### WORK INSTRUCTION
For this task, retype the records below exactly.

Segment Start: DATA UNDER STUDY

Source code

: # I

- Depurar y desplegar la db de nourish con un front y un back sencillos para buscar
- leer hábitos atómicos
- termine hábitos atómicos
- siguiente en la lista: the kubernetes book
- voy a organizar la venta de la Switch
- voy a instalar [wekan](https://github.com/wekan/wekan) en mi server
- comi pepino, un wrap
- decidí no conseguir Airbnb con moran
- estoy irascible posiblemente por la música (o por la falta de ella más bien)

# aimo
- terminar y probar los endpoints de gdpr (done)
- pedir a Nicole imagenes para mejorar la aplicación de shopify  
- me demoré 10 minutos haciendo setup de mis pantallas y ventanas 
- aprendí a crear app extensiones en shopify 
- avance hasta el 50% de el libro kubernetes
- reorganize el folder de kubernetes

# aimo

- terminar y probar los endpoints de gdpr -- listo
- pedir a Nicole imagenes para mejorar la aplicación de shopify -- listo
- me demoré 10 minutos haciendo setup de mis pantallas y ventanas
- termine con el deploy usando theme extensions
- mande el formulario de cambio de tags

Segment End: DATA UNDER STUDY

### WRITTEN REPLY
Source code

: # I

- Depurar y desplegar la db de nourish con un front y un back sencillos para buscar
- leer hábitos atómicos
- termine hábitos atómicos
- siguiente en la lista: the kubernetes book
- voy a organizar la venta de la Switch
- voy a instalar [wekan](https://github.com/wekan/wekan) en mi server
- comi pepino, un wrap
- decidí no conseguir Airbnb con moran
- estoy irascible posiblemente por la música (o por la falta de ella más bien)

# aimo
- terminar y probar los endpoints de gdpr (done)
- pedir a Nicole imagenes para mejorar la aplicación de shopify  
- me demoré 10 minutos haciendo setup de mis pantallas y ventanas 
- aprendí a crear app extensiones en shopify 
- avance hasta el 50% de el libro kubernetes
- reorganize el folder de kubernetes

# aimo

- terminar y probar los endpoints de gdpr -- listo
- pedir a Nicole imagenes para mejorar la aplicación de shopify -- listo
- me demoré 10 minutos haciendo setup de mis pantallas y ventanas
- termine con el deploy usando theme extensions
- mande el formulario de cambio de tags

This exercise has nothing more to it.